*Provided entries:*
+ + + + +

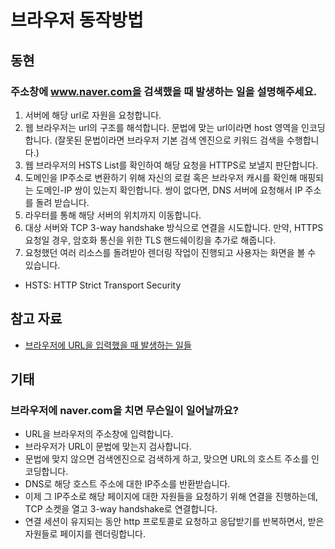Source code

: # 브라우저 동작방법

## 동현

### 주소창에 www.naver.com을 검색했을 때 발생하는 일을 설명해주세요.

1. 서버에 해당 url로 자원을 요청합니다.
2. 웹 브라우저는 url의 구조를 해석합니다. 문법에 맞는 url이라면 host 영역을 인코딩합니다. (잘못된 문법이라면 브라우저 기본 검색 엔진으로 키워드 검색을 수행합니다.)
3. 웹 브라우저의 HSTS List를 확인하여 해당 요청을 HTTPS로 보낼지 판단합니다.
4. 도메인을 IP주소로 변환하기 위해 자신의 로컬 혹은 브라우저 캐시를 확인해 매핑되는 도메인-IP 쌍이 있는지 확인합니다. 쌍이 없다면, DNS 서버에 요청해서 IP 주소를 돌려 받습니다.
5. 라우터를 통해 해당 서버의 위치까지 이동합니다.
6. 대상 서버와 TCP 3-way handshake 방식으로 연결을 시도합니다. 만약, HTTPS 요청일 경우, 암호화 통신을 위한 TLS 핸드쉐이킹을 추가로 해줍니다.
7. 요청했던 여러 리소스를 돌려받아 렌더링 작업이 진행되고 사용자는 화면을 볼 수 있습니다.

- HSTS: HTTP Strict Transport Security

## 참고 자료

- [브라우저에 URL을 입력했을 때 발생하는 일들](https://deveric.tistory.com/97)



## 기태

### 브라우저에 naver.com을 치면 무슨일이 일어날까요?

- URL을 브라우저의 주소창에 입력합니다.
- 브라우저가 URL이 문법에 맞는지 검사합니다.
- 문법에 맞지 않으면 검색엔진으로 검색하게 하고, 맞으면 URL의 호스트 주소를 인코딩합니다.
- DNS로 해당 호스트 주소에 대한 IP주소를 반환받습니다.
- 이제 그 IP주소로 해당 페이지에 대한 자원들을 요청하기 위해 연결을 진행하는데, TCP 소켓을 열고 3-way handshake로 연결합니다.
- 연결 세션이 유지되는 동안 http 프로토콜로 요청하고 응답받기를 반복하면서, 받은 자원들로 페이지를 렌더링합니다.
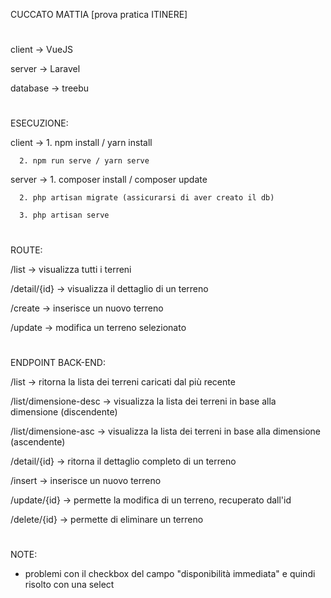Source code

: CUCCATO MATTIA [prova pratica ITINERE]
#
client -> VueJS

server -> Laravel

database -> treebu
#
ESECUZIONE:

client -> 1. npm install / yarn install

	  2. npm run serve / yarn serve

server -> 1. composer install / composer update

	  2. php artisan migrate (assicurarsi di aver creato il db)

	  3. php artisan serve
#
ROUTE:

/list -> visualizza tutti i terreni

/detail/{id} -> visualizza il dettaglio di un terreno

/create -> inserisce un nuovo terreno

/update -> modifica un terreno selezionato
#
ENDPOINT BACK-END:

/list -> ritorna la lista dei terreni caricati dal più recente

/list/dimensione-desc -> visualizza la lista dei terreni in base alla dimensione (discendente)

/list/dimensione-asc -> visualizza la lista dei terreni in base alla dimensione (ascendente)

/detail/{id} -> ritorna il dettaglio completo di un terreno

/insert -> inserisce un nuovo terreno

/update/{id} -> permette la modifica di un terreno, recuperato dall'id

/delete/{id} -> permette di eliminare un terreno
#
NOTE:

- problemi con il checkbox del campo "disponibilità immediata" e quindi risolto con una select
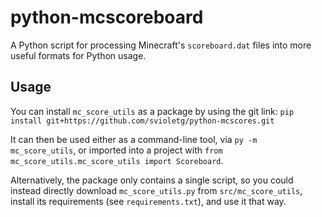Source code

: # python-mcscoreboard

A Python script for processing Minecraft's `scoreboard.dat` files into more useful formats for Python usage.

## Usage

You can install `mc_score_utils` as a package by using the git link: `pip install git+https://github.com/svioletg/python-mcscores.git`

It can then be used either as a command-line tool, via `py -m mc_score_utils`, or imported into a project with
`from mc_score_utils.mc_score_utils import Scoreboard`.

Alternatively, the package only contains a single script, so you could instead directly download `mc_score_utils.py` from 
`src/mc_score_utils`, install its requirements (see `requirements.txt`), and use it that way.

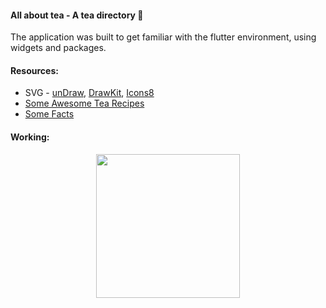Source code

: #### All about tea - A tea directory :tea: 

The application was built to get familiar with the flutter environment, using widgets and packages.

#### Resources:
* SVG - [unDraw](https://undraw.co/), [DrawKit](https://www.drawkit.io/), [Icons8](https://icons8.com)
* [Some Awesome Tea Recipes](https://food.ndtv.com/lists/8-best-tea-recipes-get-creative-with-chai-1728465)
* [Some Facts](https://www.teapeople.co.uk/types-of-tea)

#### Working:
<div align="center">
  <img src='output.gif' width=230px/>
</div>
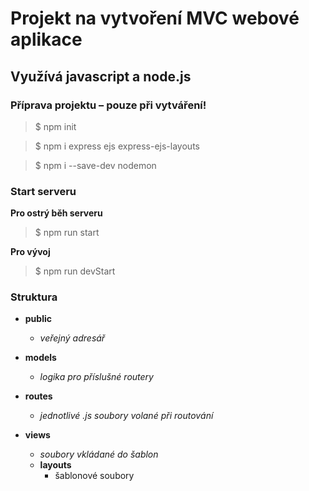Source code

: # Projekt na vytvoření MVC webové aplikace
## Využívá javascript a node.js

### Příprava projektu – pouze při vytváření!

>$ npm init

>$ npm i express ejs express-ejs-layouts

>$ npm i --save-dev nodemon

### Start serveru

**Pro ostrý běh serveru**

>$ npm run start 

**Pro vývoj**

>$ npm run devStart

### Struktura

- **public**
   - *veřejný adresář*

- **models**
   - *logika pro příslušné routery*

- **routes**
   - *jednotlivé *.js* soubory volané při routování*

- **views**
   - *soubory vkládané do šablon*
   - **layouts**
      - šablonové soubory

   








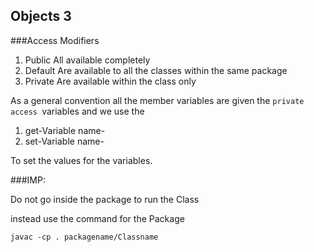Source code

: ## Objects 3

###Access Modifiers

1. Public All available completely
2. Default Are available to all the classes within the same package
3. Private Are available within the class only

As a general convention all the member variables are given the `private access `variables and we use the 

1. get-Variable name-
2. set-Variable name-

To set the values for the variables.



###IMP:

Do not go inside the package to run the Class

instead use the command for the Package

`javac -cp . packagename/Classname`


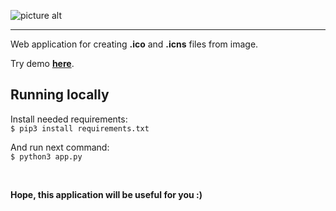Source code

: ![picture alt](https://github.com/sofiia-tesliuk/Jellyicon/blob/master/readme_logo.png)
- - - -
Web application for creating **.ico** and **.icns** files from image.

Try demo [**here**](https://unicon-icon.herokuapp.com).

## Running locally <br/>

Install needed requirements: <br/>
`$ pip3 install requirements.txt`<br/>

And run next command:<br/>
`$ python3 app.py`<br/>


<br/>

__Hope, this application will be useful for you :)__

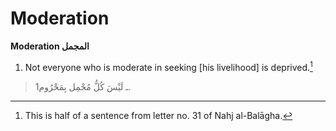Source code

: Moderation
==========

**Moderation المجمل**

1. Not everyone who is moderate in seeking [his livelihood] is
deprived.[^1]

> 1ـ لَيْسَ كُلُّ مُجْمِل بِمَحْرُوم.

[^1]: This is half of a sentence from letter no. 31 of Nahj al-Balāgha.


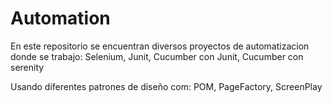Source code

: # Automation
En este repositorio se encuentran diversos proyectos de automatizacion donde se trabajo:
Selenium,
Junit,
Cucumber con Junit,
Cucumber con serenity

Usando diferentes patrones de diseño com:
POM,
PageFactory,
ScreenPlay
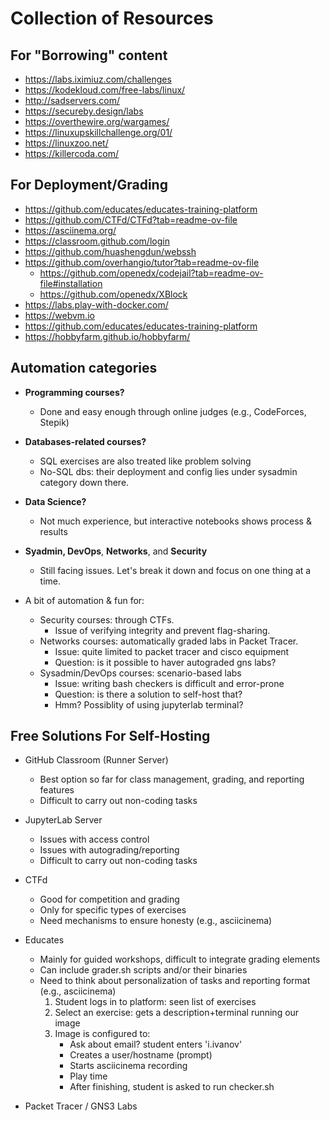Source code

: # Collection of Resources

## For "Borrowing" content

- <https://labs.iximiuz.com/challenges>
- <https://kodekloud.com/free-labs/linux/>
- <http://sadservers.com/>
- <https://secureby.design/labs>
- <https://overthewire.org/wargames/>
- <https://linuxupskillchallenge.org/01/>
- <https://linuxzoo.net/>
- <https://killercoda.com/>

## For Deployment/Grading

- <https://github.com/educates/educates-training-platform>
- <https://github.com/CTFd/CTFd?tab=readme-ov-file>
- <https://asciinema.org/>
- <https://classroom.github.com/login>
- <https://github.com/huashengdun/webssh>
- <https://github.com/overhangio/tutor?tab=readme-ov-file>
  - <https://github.com/openedx/codejail?tab=readme-ov-file#installation>
  - <https://github.com/openedx/XBlock>
- <https://labs.play-with-docker.com/>
- <https://webvm.io>
- <https://github.com/educates/educates-training-platform>
- <https://hobbyfarm.github.io/hobbyfarm/>

## Automation categories

- **Programming courses?**
  - Done and easy enough through online judges (e.g., CodeForces, Stepik)

- **Databases-related courses?**
  - SQL exercises are also treated like problem solving
  - No-SQL dbs: their deployment and config lies under sysadmin category down there.
- **Data Science?**
  - Not much experience, but interactive notebooks shows process & results
- **Syadmin, DevOps**, **Networks**, and **Security**
  - Still facing issues. Let's break it down and focus on one thing at a time.
- A bit of automation & fun for:
  - Security courses: through CTFs.
    - Issue of verifying integrity and prevent flag-sharing.
  - Networks courses: automatically graded labs in Packet Tracer.
    - Issue: quite limited to packet tracer and cisco equipment
    - Question: is it possible to haver autograded gns labs?
  - Sysadmin/DevOps courses: scenario-based labs
    - Issue: writing bash checkers is difficult and error-prone
    - Question: is there a solution to self-host that?
    - Hmm? Possiblity of using jupyterlab terminal?

## Free Solutions For Self-Hosting

- GitHub Classroom (Runner Server)
  - Best option so far for class management, grading, and reporting features
  - Difficult to carry out non-coding tasks
- JupyterLab Server
  - Issues with access control
  - Issues with autograding/reporting
  - Difficult to carry out non-coding tasks
- CTFd
  - Good for competition and grading
  - Only for specific types of exercises
  - Need mechanisms to ensure honesty (e.g., asciicinema)
- Educates
  - Mainly for guided workshops, difficult to integrate grading elements
  - Can include grader.sh scripts and/or their binaries
  - Need to think about personalization of tasks and reporting format (e.g., asciicinema)
    1. Student logs in to platform: seen list of exercises
    1. Select an exercise: gets a description+terminal running our image
    1. Image is configured to:
       - Ask about email? student enters 'i.ivanov'
       - Creates a user/hostname (prompt)
       - Starts asciicinema recording
       - Play time
       - After finishing, student is asked to run checker.sh

- Packet Tracer / GNS3 Labs
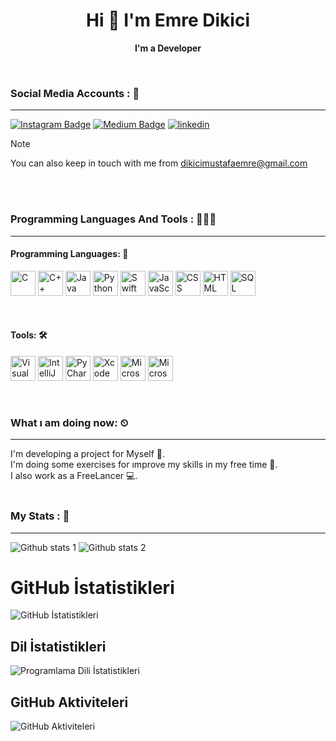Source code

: <h1 align="center">Hi 👋 I'm Emre Dikici </h1> 

<p  align="center"> <b> I'm a Developer </b>  </p>

<br>

### Social Media Accounts : 💬
<hr>

[![Instagram Badge](https://img.shields.io/badge/-Instagram-C13584?style=flat-quare&labelColor=C13584&logo=instagram&logoColor=white&link=link)](https://instagram.com/dkcemrex?igshid=OGQ5ZDc2ODk2ZA%3D%3D&utm_source=qr) 
[![Medium Badge](https://img.shields.io/badge/-Medium-757575?style=flat-quare&labelColor=757575&logo=Medium&logoColor=white&link=link)](https://medium.com/@dikicimustafaemre) 
[![linkedin](https://img.shields.io/badge/Linkedin-000000?style=for-the-badge&logo=Linkedin&logoColor=white)](https://www.linkedin.com/in/mustafa-emre-dikici-94a103250/)



>[!NOTE]
>You can also keep in touch with me from dikicimustafaemre@gmail.com

<!--
**dikiciemre/dikiciemre** is a ✨ _special_ ✨ repository because its `README.md` (this file) appears on your GitHub profile.
- 🔭 I’m currently working on ...
- 🌱 I’m currently learning ...
- 👯 I’m looking to collaborate on ...
- 🤔 I’m looking for help with ...
- 💬 Ask me about ...
- 📫 How to reach me: ...
- 😄 Pronouns: ...
- ⚡ Fun fact: ...
-->

<br>
<br>


### Programming Languages And Tools : 👨🏼‍💻
<hr>
<h4>Programming Languages: 🚨</h4>
<p>
<img src="https://img.icons8.com/color/48/000000/c-programming.png" alt="C" width="40" height="40"/>

<img src="https://img.icons8.com/color/48/000000/c-plus-plus-logo.png" alt="C++" width="40" height="40"/>

<img src="https://img.icons8.com/color/48/000000/java-coffee-cup-logo.png" alt="Java" width="40" height="40"/>

<img src="https://img.icons8.com/color/48/000000/python.png" alt="Python" width="40" height="40"/>

<img src="https://img.icons8.com/color/48/000000/swift.png" alt="Swift" width="40" height="40"/>

<img src="https://img.icons8.com/color/48/000000/javascript.png" alt="JavaScript" width="40" height="40"/>

<img src="https://img.icons8.com/color/48/000000/css3.png" alt="CSS" width="40" height="40"/>

<img src="https://img.icons8.com/color/48/000000/html-5.png" alt="HTML" width="40" height="40"/>

<img src="https://img.icons8.com/ios/48/000000/database.png" alt="SQL" width="40" height="40"/>
</p>



<br>

<h4> Tools: 🛠️ </h4>
<p>
<img src="https://img.icons8.com/color/48/000000/visual-studio-code-2019.png" alt="Visual Studio Code" width="40" height="40"/>

<img src="https://img.icons8.com/color/48/000000/intellij-idea.png" alt="IntelliJ IDEA" width="40" height="40"/>

<img src="https://img.icons8.com/color/48/000000/pycharm.png" alt="PyCharm" width="40" height="40"/>

<img src="https://img.icons8.com/color/48/000000/xcode.png" alt="Xcode" width="40" height="40"/>

<img src="https://img.icons8.com/color/48/000000/ms-word.png" alt="Microsoft Word" width="40" height="40"/>

<img src="https://img.icons8.com/color/48/000000/ms-excel.png" alt="Microsoft Excel" width="40" height="40"/>
</p>


<br>


### What ı am  doing now: ⏲
<hr>
I'm developing a project for Myself 🚀. <br>
I'm doing some exercises for ımprove my skills in my free time 📃. <br>
I also work as a FreeLancer 💻.

<br>
<br>

### My Stats : 🤔
<hr>

![Github stats 1](https://github-readme-stats.vercel.app/api?username=dikiciemre&show_icons=true&theme=gradient) 
![Github stats 2](https://github-readme-stats.vercel.app/api?username=dikiciemre&show_icons=true&theme=radical)


# GitHub İstatistikleri

![GitHub İstatistikleri](https://github-readme-stats.vercel.app/api?username=KullaniciAdiniz&show_icons=true&count_private=true&hide=issues,contribs)

## Dil İstatistikleri

![Programlama Dili İstatistikleri](https://github-readme-stats.vercel.app/api/top-langs/?username=KullaniciAdiniz&layout=compact)

## GitHub Aktiviteleri

![GitHub Aktiviteleri](https://activity-graph.herokuapp.com/graph?username=KullaniciAdiniz&bg_color=ffffff&color=000000&line=0000FF&point=00FF00)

+ + + + +

If the string "flat" is in a line of the entries, pick that line out.

[![Instagram Badge](https://img.shields.io/badge/-Instagram-C13584?style=flat-quare&labelColor=C13584&logo=instagram&logoColor=white&link=link)](https://instagram.com/dkcemrex?igshid=OGQ5ZDc2ODk2ZA%3D%3D&utm_source=qr) 
[![Medium Badge](https://img.shields.io/badge/-Medium-757575?style=flat-quare&labelColor=757575&logo=Medium&logoColor=white&link=link)](https://medium.com/@dikicimustafaemre) 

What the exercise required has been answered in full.